Thursday, February 4, 2010

Tale of Two Writing Styles

The description in chapter three of the Chawls that Ram and Salim and the Shantarams live in provides a good insight to the novels attitude towards poverty. The selection set in the crawls (and perhaps the out house) is the most intimate description of poor folks in the whole novel. The neighbors have names like Mr. and Mrs. Gokhale or Bapat and humanizing stories. They are not the faceless mothers washing the dishes in sewer water. However this is not a scene of the extreme poverty that the heroes are fleeing or come from but rather a middle class space (albeit on the edge of that category). It is not a place were people “suffer” but rather “simply live” (56). After escaping Maman, this is already a sort of upward mobility for the boys. Especially when one considers the contrast between the boys and the other tenets. The most obvious is drunken Gudiya’s gradual transformation from middle-class provider into a monster. However there is also the negative portrayal of the girls of the Chawl as fat and stupid (56) or the Bapat’s relationship that swings from domestic abuse to noisy love-making(58). This portrayals avoid that Dickensian pitfall of romanticizing poverty. They do show poverty as damaging instead of ennobling. There is no Bob Cratchit or Tiny Tim preaching forgiveness and generosity of spirit. However in their brevity I worry these portrayals are trite and patronizing and go to the other extreme of dehumanizing the poor. Especially when one considers how Ram and Salim never seemed touched by the grind of lower-middle class poverty of barely holding on that degrades everyone else in the Crawls.

1 comment:

  1. I love the use of Dickensian romanticized poverty as a comparative piece for this prompt.

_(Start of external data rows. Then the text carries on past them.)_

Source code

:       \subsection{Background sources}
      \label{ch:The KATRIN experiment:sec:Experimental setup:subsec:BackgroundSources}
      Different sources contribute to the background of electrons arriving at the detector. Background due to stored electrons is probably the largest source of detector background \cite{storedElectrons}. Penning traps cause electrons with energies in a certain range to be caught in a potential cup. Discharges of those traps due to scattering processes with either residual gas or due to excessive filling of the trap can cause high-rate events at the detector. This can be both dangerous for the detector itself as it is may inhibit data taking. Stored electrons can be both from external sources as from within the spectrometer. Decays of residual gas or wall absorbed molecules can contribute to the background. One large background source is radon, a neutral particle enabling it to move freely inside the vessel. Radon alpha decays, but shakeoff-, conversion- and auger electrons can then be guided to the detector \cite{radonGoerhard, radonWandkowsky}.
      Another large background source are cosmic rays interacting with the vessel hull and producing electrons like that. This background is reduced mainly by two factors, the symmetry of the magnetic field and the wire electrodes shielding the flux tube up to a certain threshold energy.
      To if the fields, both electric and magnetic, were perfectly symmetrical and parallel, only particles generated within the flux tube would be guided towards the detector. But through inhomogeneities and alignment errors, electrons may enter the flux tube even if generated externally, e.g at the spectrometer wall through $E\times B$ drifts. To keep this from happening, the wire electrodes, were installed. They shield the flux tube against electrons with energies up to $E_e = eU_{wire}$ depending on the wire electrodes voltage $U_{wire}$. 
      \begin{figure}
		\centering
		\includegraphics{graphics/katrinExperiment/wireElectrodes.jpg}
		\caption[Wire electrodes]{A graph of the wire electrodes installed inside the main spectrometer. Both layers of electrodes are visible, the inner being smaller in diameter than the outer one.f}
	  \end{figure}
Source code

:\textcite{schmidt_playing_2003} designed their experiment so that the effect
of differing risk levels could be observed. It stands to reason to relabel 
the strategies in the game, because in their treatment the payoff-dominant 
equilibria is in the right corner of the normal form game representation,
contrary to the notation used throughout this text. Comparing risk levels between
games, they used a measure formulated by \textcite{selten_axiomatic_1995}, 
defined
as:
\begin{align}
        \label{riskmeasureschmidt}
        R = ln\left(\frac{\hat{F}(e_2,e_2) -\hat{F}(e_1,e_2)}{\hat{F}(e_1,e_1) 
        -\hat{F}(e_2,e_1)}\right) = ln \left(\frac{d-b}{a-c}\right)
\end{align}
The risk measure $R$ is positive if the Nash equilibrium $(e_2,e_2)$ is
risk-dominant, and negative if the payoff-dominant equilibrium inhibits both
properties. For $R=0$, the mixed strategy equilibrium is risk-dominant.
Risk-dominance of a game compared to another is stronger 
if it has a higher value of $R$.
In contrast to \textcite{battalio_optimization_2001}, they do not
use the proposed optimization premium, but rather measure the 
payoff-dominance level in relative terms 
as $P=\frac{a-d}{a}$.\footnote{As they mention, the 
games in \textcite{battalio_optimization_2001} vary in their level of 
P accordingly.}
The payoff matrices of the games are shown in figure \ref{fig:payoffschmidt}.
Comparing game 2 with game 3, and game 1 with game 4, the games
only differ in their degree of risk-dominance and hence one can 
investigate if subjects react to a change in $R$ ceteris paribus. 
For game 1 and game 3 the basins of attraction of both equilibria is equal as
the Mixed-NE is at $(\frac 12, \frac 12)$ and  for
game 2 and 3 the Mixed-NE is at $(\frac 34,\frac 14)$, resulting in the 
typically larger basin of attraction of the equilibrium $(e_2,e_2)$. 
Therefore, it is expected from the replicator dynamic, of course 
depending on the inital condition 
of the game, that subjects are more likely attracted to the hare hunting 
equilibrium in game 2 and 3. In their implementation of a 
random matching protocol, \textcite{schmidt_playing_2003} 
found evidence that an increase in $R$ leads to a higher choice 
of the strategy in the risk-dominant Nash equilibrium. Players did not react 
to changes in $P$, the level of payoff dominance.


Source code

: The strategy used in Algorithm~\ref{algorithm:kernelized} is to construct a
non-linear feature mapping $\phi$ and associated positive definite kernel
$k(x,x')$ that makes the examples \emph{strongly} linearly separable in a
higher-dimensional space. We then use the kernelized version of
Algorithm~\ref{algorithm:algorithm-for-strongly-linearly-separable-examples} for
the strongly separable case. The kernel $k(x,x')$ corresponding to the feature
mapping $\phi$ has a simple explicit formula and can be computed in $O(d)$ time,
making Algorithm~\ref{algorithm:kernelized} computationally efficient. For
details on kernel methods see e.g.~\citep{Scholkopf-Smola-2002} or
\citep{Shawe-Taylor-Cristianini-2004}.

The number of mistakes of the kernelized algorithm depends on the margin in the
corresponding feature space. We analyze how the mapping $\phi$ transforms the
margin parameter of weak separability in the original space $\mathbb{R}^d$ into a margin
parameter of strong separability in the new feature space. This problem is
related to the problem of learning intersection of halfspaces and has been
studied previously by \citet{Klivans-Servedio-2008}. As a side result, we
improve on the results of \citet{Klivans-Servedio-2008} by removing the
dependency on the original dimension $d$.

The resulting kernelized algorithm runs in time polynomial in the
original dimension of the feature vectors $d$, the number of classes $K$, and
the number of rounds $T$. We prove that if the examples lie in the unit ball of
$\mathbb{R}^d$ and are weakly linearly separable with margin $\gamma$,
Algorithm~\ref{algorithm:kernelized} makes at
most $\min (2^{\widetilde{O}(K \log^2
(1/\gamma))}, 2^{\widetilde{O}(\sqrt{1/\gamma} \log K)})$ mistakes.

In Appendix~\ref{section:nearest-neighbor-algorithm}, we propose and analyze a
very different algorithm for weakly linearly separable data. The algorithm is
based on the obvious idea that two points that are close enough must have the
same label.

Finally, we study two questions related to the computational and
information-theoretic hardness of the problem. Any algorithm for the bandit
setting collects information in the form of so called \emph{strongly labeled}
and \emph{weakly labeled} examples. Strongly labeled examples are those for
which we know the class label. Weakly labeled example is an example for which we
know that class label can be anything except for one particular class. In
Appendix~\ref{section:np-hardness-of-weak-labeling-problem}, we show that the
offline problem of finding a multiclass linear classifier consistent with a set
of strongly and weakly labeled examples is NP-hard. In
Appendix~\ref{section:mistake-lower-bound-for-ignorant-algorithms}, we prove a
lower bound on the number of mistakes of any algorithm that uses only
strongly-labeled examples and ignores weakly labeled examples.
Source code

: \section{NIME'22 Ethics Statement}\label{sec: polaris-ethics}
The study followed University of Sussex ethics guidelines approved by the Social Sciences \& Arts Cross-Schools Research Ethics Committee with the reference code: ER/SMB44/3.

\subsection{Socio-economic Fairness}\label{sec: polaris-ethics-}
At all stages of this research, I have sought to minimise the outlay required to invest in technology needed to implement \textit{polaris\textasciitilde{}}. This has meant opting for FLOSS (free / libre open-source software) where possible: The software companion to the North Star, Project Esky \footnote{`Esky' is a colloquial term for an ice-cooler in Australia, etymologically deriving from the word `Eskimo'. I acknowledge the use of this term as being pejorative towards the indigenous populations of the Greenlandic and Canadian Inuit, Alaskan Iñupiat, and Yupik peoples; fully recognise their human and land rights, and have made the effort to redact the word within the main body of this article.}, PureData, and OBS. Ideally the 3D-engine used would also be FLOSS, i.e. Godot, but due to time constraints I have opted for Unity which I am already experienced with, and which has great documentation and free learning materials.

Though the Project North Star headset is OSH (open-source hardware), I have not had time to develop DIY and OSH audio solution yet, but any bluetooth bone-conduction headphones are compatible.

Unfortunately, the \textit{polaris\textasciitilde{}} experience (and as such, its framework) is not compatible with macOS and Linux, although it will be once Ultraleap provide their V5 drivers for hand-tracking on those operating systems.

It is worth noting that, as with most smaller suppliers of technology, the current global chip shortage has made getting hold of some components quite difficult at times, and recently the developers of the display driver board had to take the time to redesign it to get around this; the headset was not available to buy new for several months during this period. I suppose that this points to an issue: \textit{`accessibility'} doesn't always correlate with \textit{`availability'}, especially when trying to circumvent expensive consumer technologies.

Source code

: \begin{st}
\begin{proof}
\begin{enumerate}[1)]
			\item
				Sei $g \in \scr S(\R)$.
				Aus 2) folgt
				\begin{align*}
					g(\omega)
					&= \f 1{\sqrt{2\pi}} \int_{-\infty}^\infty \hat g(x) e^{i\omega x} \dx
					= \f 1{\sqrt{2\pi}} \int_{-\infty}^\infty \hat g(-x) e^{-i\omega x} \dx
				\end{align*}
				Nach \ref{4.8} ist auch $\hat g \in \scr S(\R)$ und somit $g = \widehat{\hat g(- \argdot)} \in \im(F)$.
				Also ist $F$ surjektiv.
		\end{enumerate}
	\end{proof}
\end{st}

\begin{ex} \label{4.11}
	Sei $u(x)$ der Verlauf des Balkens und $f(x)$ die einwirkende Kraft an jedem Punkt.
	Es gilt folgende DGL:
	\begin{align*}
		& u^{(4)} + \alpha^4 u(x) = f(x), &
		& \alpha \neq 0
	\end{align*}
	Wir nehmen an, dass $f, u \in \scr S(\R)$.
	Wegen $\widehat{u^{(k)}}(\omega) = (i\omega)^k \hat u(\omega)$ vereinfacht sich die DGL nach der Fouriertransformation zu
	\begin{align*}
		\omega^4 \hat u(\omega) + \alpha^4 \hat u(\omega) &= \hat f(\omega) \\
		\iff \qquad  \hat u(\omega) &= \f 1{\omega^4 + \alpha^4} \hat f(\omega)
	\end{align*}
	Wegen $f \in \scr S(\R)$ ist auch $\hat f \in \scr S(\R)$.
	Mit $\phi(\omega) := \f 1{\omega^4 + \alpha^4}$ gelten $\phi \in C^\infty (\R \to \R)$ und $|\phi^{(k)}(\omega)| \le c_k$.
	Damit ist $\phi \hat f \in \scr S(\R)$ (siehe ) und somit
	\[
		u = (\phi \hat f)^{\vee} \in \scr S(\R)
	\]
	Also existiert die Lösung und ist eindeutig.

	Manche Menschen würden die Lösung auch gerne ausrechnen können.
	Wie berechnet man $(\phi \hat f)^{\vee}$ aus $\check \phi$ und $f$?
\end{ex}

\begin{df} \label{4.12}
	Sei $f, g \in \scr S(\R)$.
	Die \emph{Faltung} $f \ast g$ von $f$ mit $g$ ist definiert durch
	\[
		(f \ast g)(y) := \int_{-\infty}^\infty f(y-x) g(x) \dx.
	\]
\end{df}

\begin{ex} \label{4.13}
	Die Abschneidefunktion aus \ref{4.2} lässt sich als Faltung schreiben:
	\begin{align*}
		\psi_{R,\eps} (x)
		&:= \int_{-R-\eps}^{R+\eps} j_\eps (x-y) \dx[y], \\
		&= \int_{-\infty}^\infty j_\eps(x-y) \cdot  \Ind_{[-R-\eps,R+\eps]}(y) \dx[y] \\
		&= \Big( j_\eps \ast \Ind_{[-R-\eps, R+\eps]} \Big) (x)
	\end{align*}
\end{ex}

Many of the "set piece" depictions of Dharavi, or even a more generalized poverty, are so distanced and archetypal that they fall short of evoking any level of emotional response. I find it interesting that you chose to concentrate on the names given to the neighbors in chapter three and wonder why you feel that strengthens the human quality of the writer's illustration. The stories are undoubtedly the most effective method used by Swarup to give the audience an emotional conduit through which a connection can be made with the poor.